Damascus pinned the kidnapping of the two bishops on “terrorist groups”. Some sources blamed Chechen jihadists for the abduction. Instead, the Free Syrian Army (FSA), the main armed opposition force, accused Syrian troops. Whatever happened, what’s certain is that their abductors kidnapped the two bishops in a rebel-held area, so, opposition officials said that they’d do what they could to ensure their release. Our source told AsiaNews, “However, the release is taking its time, and this is worrisome”. As time goes by, fears are growing that something went wrong. Our source said, “The more time goes by, the worse it gets”. Some fear that the abduction might be a way to force the Church and Christians to take sides. So far, only the UN and the Vatican continue to call for political talks as the only way to end the civil war.

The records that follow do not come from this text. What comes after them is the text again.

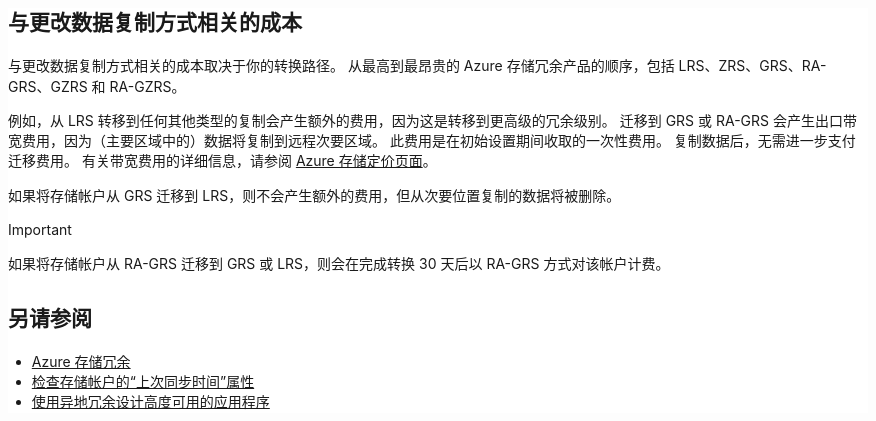 ## <a name="costs-associated-with-changing-how-data-is-replicated"></a>与更改数据复制方式相关的成本

与更改数据复制方式相关的成本取决于你的转换路径。 从最高到最昂贵的 Azure 存储冗余产品的顺序，包括 LRS、ZRS、GRS、RA-GRS、GZRS 和 RA-GZRS。

例如，从 LRS 转移到任何其他类型的复制会产生额外的费用，因为这是转移到更高级的冗余级别。 迁移到 GRS 或 RA-GRS 会产生出口带宽费用，因为（主要区域中的）数据将复制到远程次要区域。 此费用是在初始设置期间收取的一次性费用。 复制数据后，无需进一步支付迁移费用。 有关带宽费用的详细信息，请参阅 [Azure 存储定价页面](https://azure.microsoft.com/pricing/details/storage/blobs/)。

如果将存储帐户从 GRS 迁移到 LRS，则不会产生额外的费用，但从次要位置复制的数据将被删除。

> [!IMPORTANT]
> 如果将存储帐户从 RA-GRS 迁移到 GRS 或 LRS，则会在完成转换 30 天后以 RA-GRS 方式对该帐户计费。

## <a name="see-also"></a>另请参阅

- [Azure 存储冗余](storage-redundancy.md)
- [检查存储帐户的“上次同步时间”属性](last-sync-time-get.md)
- [使用异地冗余设计高度可用的应用程序](geo-redundant-design.md)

On Wednesday, as he mentioned the two kidnapped bishops, Pope Francisco Bergoglio called “for an end to the bloodshed”, for the delivery of “necessary humanitarian assistance to the population”, and for a quick “political solution to the crisis”. In a joint public statement, the Syriac and Greek Orthodox Patriarchates of Antioch, to which the two kidnapped bishops belong, emphasised that the two prelates were “messengers of peace”, as demonstrated by their “religious, social, and national work”. On this basis, the Patriarchates called on all Churches in the world to reject “all kinds of violence hitting people living in the East”. Similarly, they called on “our partners in citizenship, from all Islamic confessions, to stand hand-in-hand and work together, to repudiate human exploitation and the dehumanisation of man, to not use people as a shield in battle or as a means for monetary or political bribery”. The abduction of the two bishops came at a time when Western governments are increasingly convinced that they must arm the Syrian rebels and the CIA is certain that the Assad régime used nerve gas, a conclusion that could push the USA towards military intervention in Syria.
26 April 2013
Elias Khoury
AsiaNews
http://www.asianews.it/news-en/No-sign-of-Orthodox-bishops’-release,-fears-of-political-blackmail-grow-27766.html
Editor’s Note:
That’s where it stands now… nobody knows nothing, no way, no how… nobody knows a bloody thing. However, the longer that it drags on is not to the good. As the AsiaNews source said, “The more time goes by, the worse it gets”. Light a candle for Bishops Youhanna and Boulos at Liturgy on Sunday and have your priest pray for them… that’s all that any of us can do at present. As I said, the total amount of verified intel on these guys is ZIPPO… don’t build castles in the air.